© 1995 Oxford University Press
research-article |
Developmental Toxicity of Oral and Inhaled Vinyl Acetate in the Rat1
*DuPont Haskell Laboratory for Toxicology and Industrial Medicine Newark, Delaware 19714
Quantum Chemical Corporation Cincinnati, Ohio 45249
Hoechsi Celanese Corporation Somerville, New Jersey 08876
§Union Carbide Chemicals and Plastics Company, Inc. Danbury, Connecticut 06817
Received August 13, 1993; accepted August 4, 1994
Vinyl acetate (VA) is used almost exclusively as an industrial chemical in polymerization, copolymerization, or as a chemical intermediate. The present studies were undertaken as part of a collaborative effort by the VA producers of Western Europe, Japan, and the United States to provide animal toxicology data for risk assessment. To assess the potential of VA causing developmental toxicity in rodents, groups of 23 or 24 Crl:CD(SD)BR rats were given 0, 200, 1000, or 5000 ppm VA in drinking water or exposed 6 hr/day to 0, 50, 200, or 1000 ppm VA vapors on Days 6–15 of gestation (both routes approximating 0, 25, 100, or 500 mg/kg/day). Administration of VA in the drinking water produced no evidence of maternal or developmental toxicity. A significantly lowered water intake was observed in dams from the 5000 ppm VA group and probably reflected unpalatability of the VA water solution at the highest dose level. In the inhalation study, maternal toxicity was evident by a marked reduction in weight gain of dams exposed to 1000 but not 200 or 50 ppm VA. Fetal toxicity was evident by a statistically significant decrease in mean fetal weight and mean crown-rump length in fetuses from the 1000-ppm VA group. In addition, there was a statistically significant increase in the incidence of minor skeletal alterations in fetuses from dams exposed to 1000 ppm VA. Delayed ossification was the main skeletal alteration. In summary, pregnant rats were relatively insensitive to the effects of VA administered in the drinking water at a concentration level as high as 5000 ppm.
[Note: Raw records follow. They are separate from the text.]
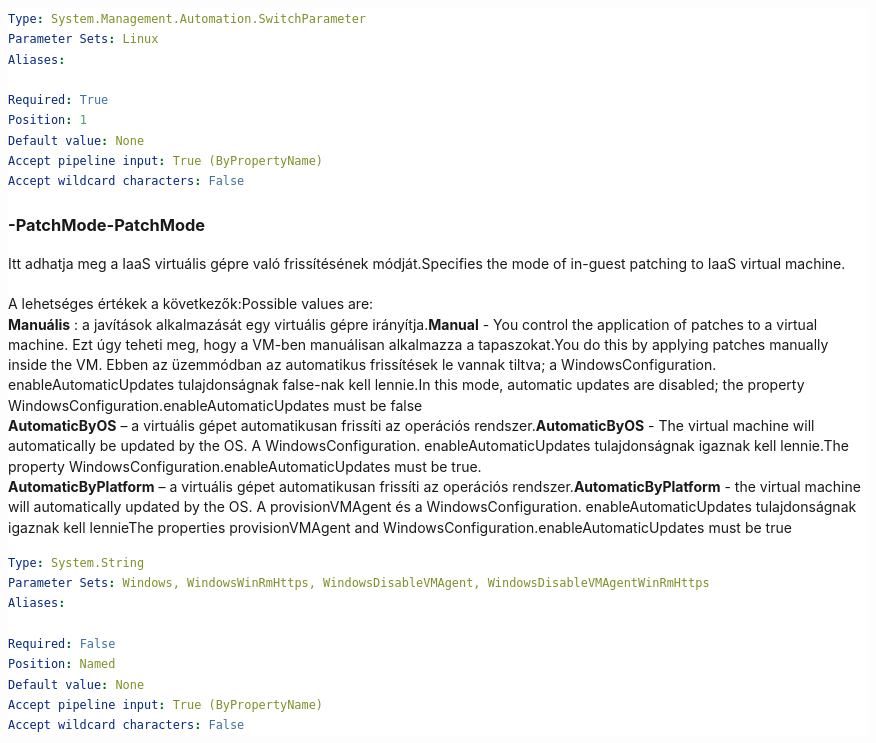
 ```yaml
Type: System.Management.Automation.SwitchParameter
Parameter Sets: Linux
Aliases:

Required: True
Position: 1
Default value: None
Accept pipeline input: True (ByPropertyName)
Accept wildcard characters: False
```

### <span data-ttu-id="c02d1-154">-PatchMode</span><span class="sxs-lookup"><span data-stu-id="c02d1-154">-PatchMode</span></span>
<span data-ttu-id="c02d1-155">Itt adhatja meg a IaaS virtuális gépre való frissítésének módját.</span><span class="sxs-lookup"><span data-stu-id="c02d1-155">Specifies the mode of in-guest patching to IaaS virtual machine.</span></span><br><br>
<span data-ttu-id="c02d1-156">A lehetséges értékek a következők:</span><span class="sxs-lookup"><span data-stu-id="c02d1-156">Possible values are:</span></span><br>
<span data-ttu-id="c02d1-157">**Manuális** : a javítások alkalmazását egy virtuális gépre irányítja.</span><span class="sxs-lookup"><span data-stu-id="c02d1-157">**Manual** - You  control the application of patches to a virtual machine.</span></span> <span data-ttu-id="c02d1-158">Ezt úgy teheti meg, hogy a VM-ben manuálisan alkalmazza a tapaszokat.</span><span class="sxs-lookup"><span data-stu-id="c02d1-158">You do this by applying patches manually inside the VM.</span></span> <span data-ttu-id="c02d1-159">Ebben az üzemmódban az automatikus frissítések le vannak tiltva; a WindowsConfiguration. enableAutomaticUpdates tulajdonságnak false-nak kell lennie.</span><span class="sxs-lookup"><span data-stu-id="c02d1-159">In this mode, automatic updates are disabled; the property WindowsConfiguration.enableAutomaticUpdates must be false</span></span><br>
<span data-ttu-id="c02d1-160">**AutomaticByOS** – a virtuális gépet automatikusan frissíti az operációs rendszer.</span><span class="sxs-lookup"><span data-stu-id="c02d1-160">**AutomaticByOS** - The virtual machine will automatically be updated by the OS.</span></span> <span data-ttu-id="c02d1-161">A WindowsConfiguration. enableAutomaticUpdates tulajdonságnak igaznak kell lennie.</span><span class="sxs-lookup"><span data-stu-id="c02d1-161">The property WindowsConfiguration.enableAutomaticUpdates must be true.</span></span> <br >
<span data-ttu-id="c02d1-162">**AutomaticByPlatform** – a virtuális gépet automatikusan frissíti az operációs rendszer.</span><span class="sxs-lookup"><span data-stu-id="c02d1-162">**AutomaticByPlatform** - the virtual machine will automatically updated by the OS.</span></span> <span data-ttu-id="c02d1-163">A provisionVMAgent és a WindowsConfiguration. enableAutomaticUpdates tulajdonságnak igaznak kell lennie</span><span class="sxs-lookup"><span data-stu-id="c02d1-163">The properties provisionVMAgent and WindowsConfiguration.enableAutomaticUpdates must be true</span></span>

```yaml
Type: System.String
Parameter Sets: Windows, WindowsWinRmHttps, WindowsDisableVMAgent, WindowsDisableVMAgentWinRmHttps
Aliases:

Required: False
Position: Named
Default value: None
Accept pipeline input: True (ByPropertyName)
Accept wildcard characters: False
```
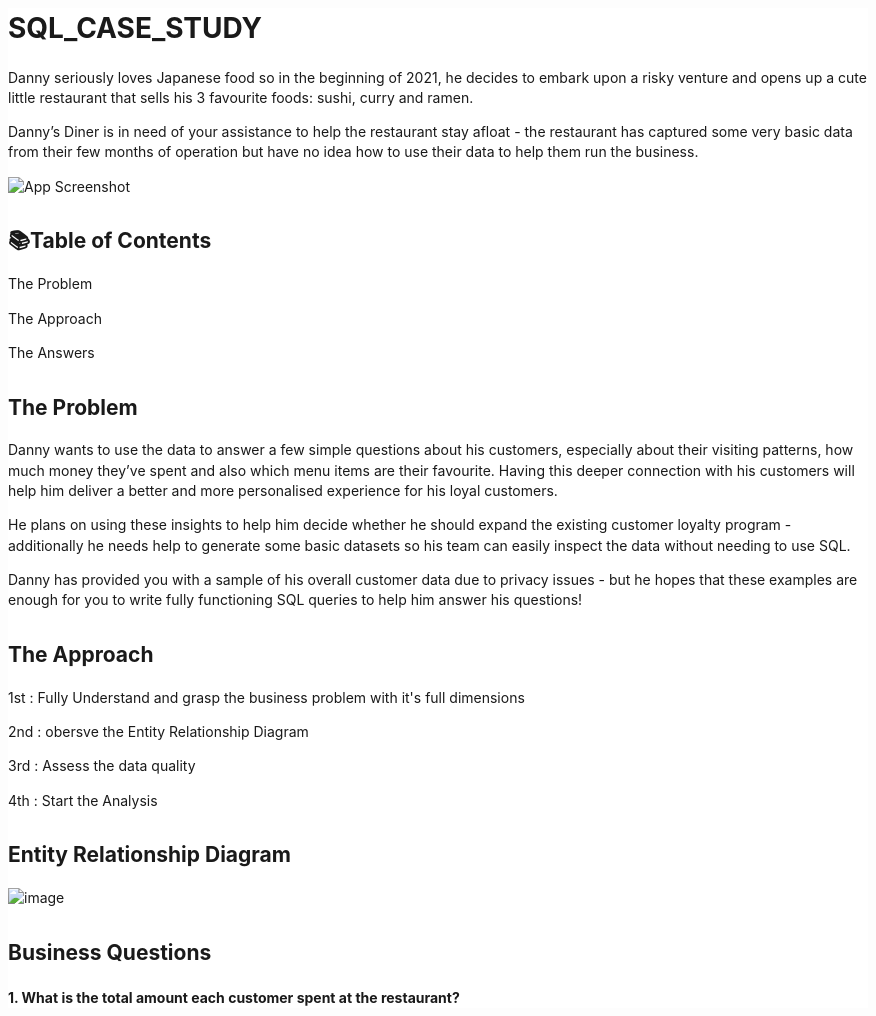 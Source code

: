 # SQL_CASE_STUDY

Danny seriously loves Japanese food so in the beginning of 2021, he decides to embark upon a risky venture and opens up a cute little restaurant that sells his 3 favourite foods: sushi, curry and ramen.

Danny’s Diner is in need of your assistance to help the restaurant stay afloat - the restaurant has captured some very basic data from their few months of operation but have no idea how to use their data to help them run the business.


![App Screenshot](https://user-images.githubusercontent.com/81607668/127727503-9d9e7a25-93cb-4f95-8bd0-20b87cb4b459.png)


## 📚Table of Contents
The Problem

The Approach

The Answers

## The Problem
Danny wants to use the data to answer a few simple questions about his customers, especially about their visiting patterns, how much money they’ve spent and also which menu items are their favourite. Having this deeper connection with his customers will help him deliver a better and more personalised experience for his loyal customers.

He plans on using these insights to help him decide whether he should expand the existing customer loyalty program - additionally he needs help to generate some basic datasets so his team can easily inspect the data without needing to use SQL.

Danny has provided you with a sample of his overall customer data due to privacy issues - but he hopes that these examples are enough for you to write fully functioning SQL queries to help him answer his questions!
## The Approach
1st : Fully Understand and grasp the business problem with it's full dimensions

2nd : obersve the Entity Relationship Diagram 

3rd : Assess the data quality

4th : Start the Analysis
## Entity Relationship Diagram

![image](https://user-images.githubusercontent.com/81607668/127271130-dca9aedd-4ca9-4ed8-b6ec-1e1920dca4a8.png)
## Business Questions

#### 1. What is the total amount each customer spent at the restaurant?
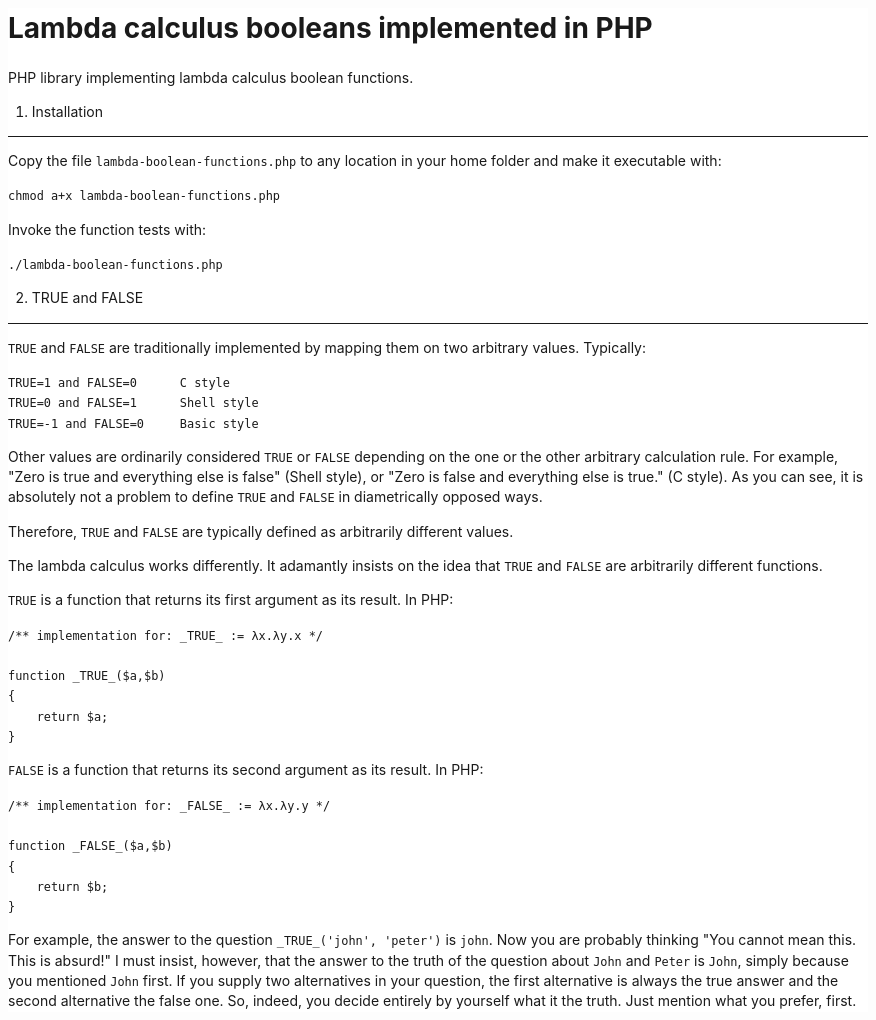 Lambda calculus booleans implemented in PHP
============================================

PHP library implementing lambda calculus boolean functions.

1. Installation
---------------

Copy the file `lambda-boolean-functions.php` to any location in your home folder and make it executable with:

	chmod a+x lambda-boolean-functions.php

Invoke the function tests with:

	./lambda-boolean-functions.php


2. TRUE and FALSE
-----------------

`TRUE` and `FALSE` are traditionally implemented by mapping them on two arbitrary values. Typically:

	TRUE=1 and FALSE=0      C style
	TRUE=0 and FALSE=1      Shell style
	TRUE=-1 and FALSE=0     Basic style

Other values are ordinarily considered `TRUE` or `FALSE` depending on the one or the other arbitrary calculation rule. For example, "Zero is true and everything else is false" (Shell style), or "Zero is false and everything else is true." (C style). As you can see, it is absolutely not a problem to define `TRUE` and `FALSE` in diametrically opposed ways.

Therefore, `TRUE` and `FALSE` are typically defined as arbitrarily different values.

The lambda calculus works differently. It adamantly insists on the idea that `TRUE` and `FALSE` are arbitrarily different functions.


`TRUE` is a function that returns its first argument as its result. In PHP:

	/** implementation for: _TRUE_ := λx.λy.x */

	function _TRUE_($a,$b)
	{
		return $a;
	}


`FALSE` is a function that returns its second argument as its result. In PHP:


	/** implementation for: _FALSE_ := λx.λy.y */

	function _FALSE_($a,$b)
	{
		return $b;
	}


For example, the answer to the question `_TRUE_('john', 'peter')` is `john`. Now you are probably thinking "You cannot mean this. This is absurd!" I must insist, however, that the answer to the truth of the question about `John` and `Peter` is `John`, simply because you mentioned `John` first. If you supply two alternatives in your question, the first alternative is always the true answer and the second alternative the false one. So, indeed, you decide entirely by yourself what it the truth. Just mention what you prefer, first.
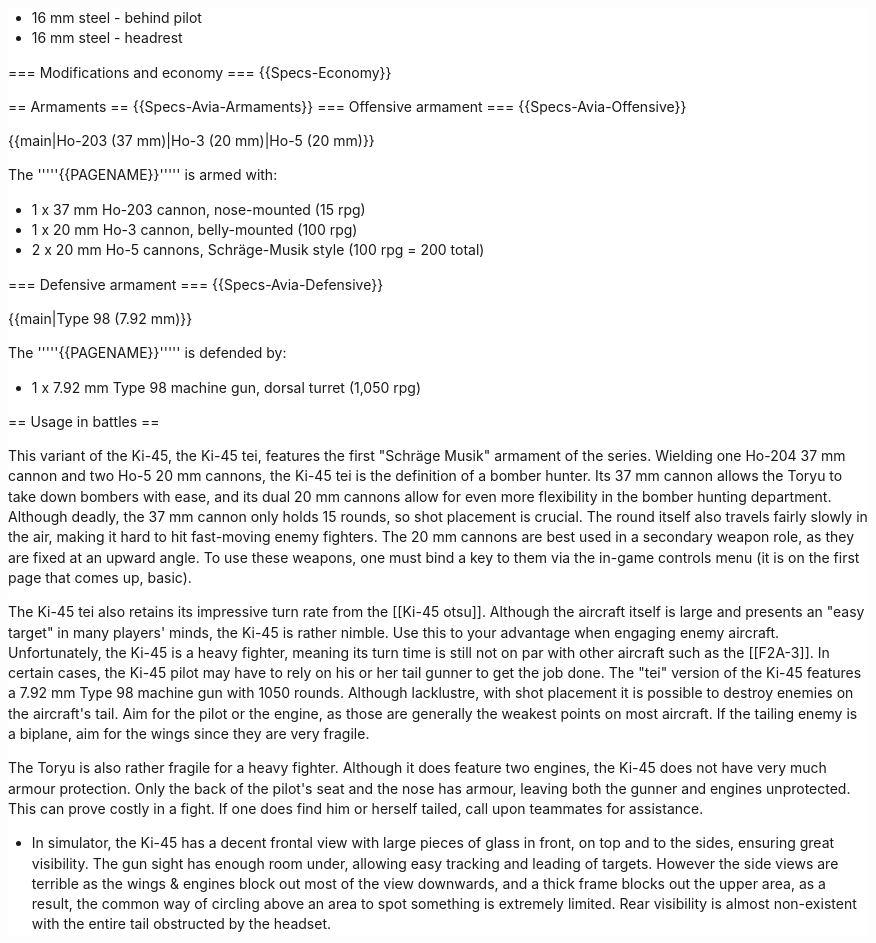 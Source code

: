 
* 16 mm steel - behind pilot
* 16 mm steel - headrest

=== Modifications and economy ===
{{Specs-Economy}}

== Armaments ==
{{Specs-Avia-Armaments}}
=== Offensive armament ===
{{Specs-Avia-Offensive}}

{{main|Ho-203 (37 mm)|Ho-3 (20 mm)|Ho-5 (20 mm)}}

The '''''{{PAGENAME}}''''' is armed with:

* 1 x 37 mm Ho-203 cannon, nose-mounted (15 rpg)
* 1 x 20 mm Ho-3 cannon, belly-mounted (100 rpg)
* 2 x 20 mm Ho-5 cannons, Schräge-Musik style (100 rpg = 200 total)

=== Defensive armament ===
{{Specs-Avia-Defensive}}

{{main|Type 98 (7.92 mm)}}

The '''''{{PAGENAME}}''''' is defended by:

* 1 x 7.92 mm Type 98 machine gun, dorsal turret (1,050 rpg)

== Usage in battles ==


This variant of the Ki-45, the Ki-45 tei, features the first "Schräge Musik" armament of the series. Wielding one Ho-204 37 mm cannon and two Ho-5 20 mm cannons, the Ki-45 tei is the definition of a bomber hunter. Its 37 mm cannon allows the Toryu to take down bombers with ease, and its dual 20 mm cannons allow for even more flexibility in the bomber hunting department. Although deadly, the 37 mm cannon only holds 15 rounds, so shot placement is crucial. The round itself also travels fairly slowly in the air, making it hard to hit fast-moving enemy fighters. The 20 mm cannons are best used in a secondary weapon role, as they are fixed at an upward angle. To use these weapons, one must bind a key to them via the in-game controls menu (it is on the first page that comes up, basic).

The Ki-45 tei also retains its impressive turn rate from the [[Ki-45 otsu]]. Although the aircraft itself is large and presents an "easy target" in many players' minds, the Ki-45 is rather nimble. Use this to your advantage when engaging enemy aircraft. Unfortunately, the Ki-45 is a heavy fighter, meaning its turn time is still not on par with other aircraft such as the [[F2A-3]]. In certain cases, the Ki-45 pilot may have to rely on his or her tail gunner to get the job done. The "tei" version of the Ki-45 features a 7.92 mm Type 98 machine gun with 1050 rounds. Although lacklustre, with shot placement it is possible to destroy enemies on the aircraft's tail. Aim for the pilot or the engine, as those are generally the weakest points on most aircraft. If the tailing enemy is a biplane, aim for the wings since they are very fragile.

The Toryu is also rather fragile for a heavy fighter. Although it does feature two engines, the Ki-45 does not have very much armour protection. Only the back of the pilot's seat and the nose has armour, leaving both the gunner and engines unprotected. This can prove costly in a fight. If one does find him or herself tailed, call upon teammates for assistance.

* In simulator, the Ki-45 has a decent frontal view with large pieces of glass in front, on top and to the sides, ensuring great visibility. The gun sight has enough room under, allowing easy tracking and leading of targets. However the side views are terrible as the wings & engines block out most of the view downwards, and a thick frame blocks out the upper area, as a result, the common way of circling above an area to spot something is extremely limited. Rear visibility is almost non-existent with the entire tail obstructed by the headset.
However, VA did adversely affect both the dam and the conceptus at an inhaled concentration of 1000 ppm, but not at lower exposure levels. These results indicate that VA is not uniquely toxic to the conceptus. The no-observed-effect level for the dam and conceptus under these experimental conditions was greater than 5000 ppm for the drinking water study and was 200 ppm for the inhalation study.